▸ **TASK GOAL**
Nothing but the lines from the start of the entries through the line containing "de la formation" should appear in the answer, each given exactly.
+++
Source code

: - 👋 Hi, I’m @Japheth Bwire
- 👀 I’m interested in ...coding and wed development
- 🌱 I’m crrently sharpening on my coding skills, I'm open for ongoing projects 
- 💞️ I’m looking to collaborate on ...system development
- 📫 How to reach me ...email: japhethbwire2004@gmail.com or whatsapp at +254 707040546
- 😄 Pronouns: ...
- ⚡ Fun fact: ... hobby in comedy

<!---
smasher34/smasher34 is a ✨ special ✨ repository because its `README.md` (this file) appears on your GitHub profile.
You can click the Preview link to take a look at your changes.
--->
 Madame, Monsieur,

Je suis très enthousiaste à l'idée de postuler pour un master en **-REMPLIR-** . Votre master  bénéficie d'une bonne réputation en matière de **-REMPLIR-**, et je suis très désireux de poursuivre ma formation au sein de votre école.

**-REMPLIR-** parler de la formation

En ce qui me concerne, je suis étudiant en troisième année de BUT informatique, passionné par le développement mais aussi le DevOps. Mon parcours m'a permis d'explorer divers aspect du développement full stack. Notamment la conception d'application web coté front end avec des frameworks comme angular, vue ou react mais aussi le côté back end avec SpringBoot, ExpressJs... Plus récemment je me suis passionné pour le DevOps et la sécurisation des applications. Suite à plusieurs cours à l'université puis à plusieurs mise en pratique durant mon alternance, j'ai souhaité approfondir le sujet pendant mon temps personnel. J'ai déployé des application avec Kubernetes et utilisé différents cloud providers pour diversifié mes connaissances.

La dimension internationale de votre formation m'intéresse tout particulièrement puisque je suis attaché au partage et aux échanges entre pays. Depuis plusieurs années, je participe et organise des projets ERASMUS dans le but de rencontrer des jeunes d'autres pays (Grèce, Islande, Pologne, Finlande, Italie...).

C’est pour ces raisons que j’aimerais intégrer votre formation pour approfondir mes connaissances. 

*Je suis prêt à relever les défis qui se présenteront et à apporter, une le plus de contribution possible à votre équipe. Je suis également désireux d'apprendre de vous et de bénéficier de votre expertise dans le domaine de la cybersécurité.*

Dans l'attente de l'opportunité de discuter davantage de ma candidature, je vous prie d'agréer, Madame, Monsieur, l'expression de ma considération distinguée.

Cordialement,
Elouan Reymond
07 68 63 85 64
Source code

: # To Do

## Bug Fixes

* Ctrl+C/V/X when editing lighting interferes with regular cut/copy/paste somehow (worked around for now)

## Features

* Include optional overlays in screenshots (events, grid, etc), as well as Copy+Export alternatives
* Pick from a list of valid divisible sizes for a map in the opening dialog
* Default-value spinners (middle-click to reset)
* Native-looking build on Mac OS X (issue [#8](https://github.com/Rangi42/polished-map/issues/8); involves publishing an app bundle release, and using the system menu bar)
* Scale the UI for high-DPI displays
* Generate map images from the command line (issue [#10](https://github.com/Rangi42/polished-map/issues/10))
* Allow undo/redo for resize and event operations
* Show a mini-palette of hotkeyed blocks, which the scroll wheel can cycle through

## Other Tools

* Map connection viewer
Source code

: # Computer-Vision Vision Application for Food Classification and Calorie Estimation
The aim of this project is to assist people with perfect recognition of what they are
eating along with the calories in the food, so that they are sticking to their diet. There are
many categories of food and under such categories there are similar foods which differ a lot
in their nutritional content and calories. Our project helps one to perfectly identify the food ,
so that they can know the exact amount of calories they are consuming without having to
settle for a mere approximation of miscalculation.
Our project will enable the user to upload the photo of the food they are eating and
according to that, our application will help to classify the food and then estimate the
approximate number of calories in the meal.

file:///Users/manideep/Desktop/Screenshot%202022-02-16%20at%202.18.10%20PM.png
+++
▸ **EXERCISE RESULT**
Source code

: - 👋 Hi, I’m @Japheth Bwire
- 👀 I’m interested in ...coding and wed development
- 🌱 I’m crrently sharpening on my coding skills, I'm open for ongoing projects 
- 💞️ I’m looking to collaborate on ...system development
- 📫 How to reach me ...email: japhethbwire2004@gmail.com or whatsapp at +254 707040546
- 😄 Pronouns: ...
- ⚡ Fun fact: ... hobby in comedy

<!---
smasher34/smasher34 is a ✨ special ✨ repository because its `README.md` (this file) appears on your GitHub profile.
You can click the Preview link to take a look at your changes.
--->
 Madame, Monsieur,

Je suis très enthousiaste à l'idée de postuler pour un master en **-REMPLIR-** . Votre master  bénéficie d'une bonne réputation en matière de **-REMPLIR-**, et je suis très désireux de poursuivre ma formation au sein de votre école.

**-REMPLIR-** parler de la formation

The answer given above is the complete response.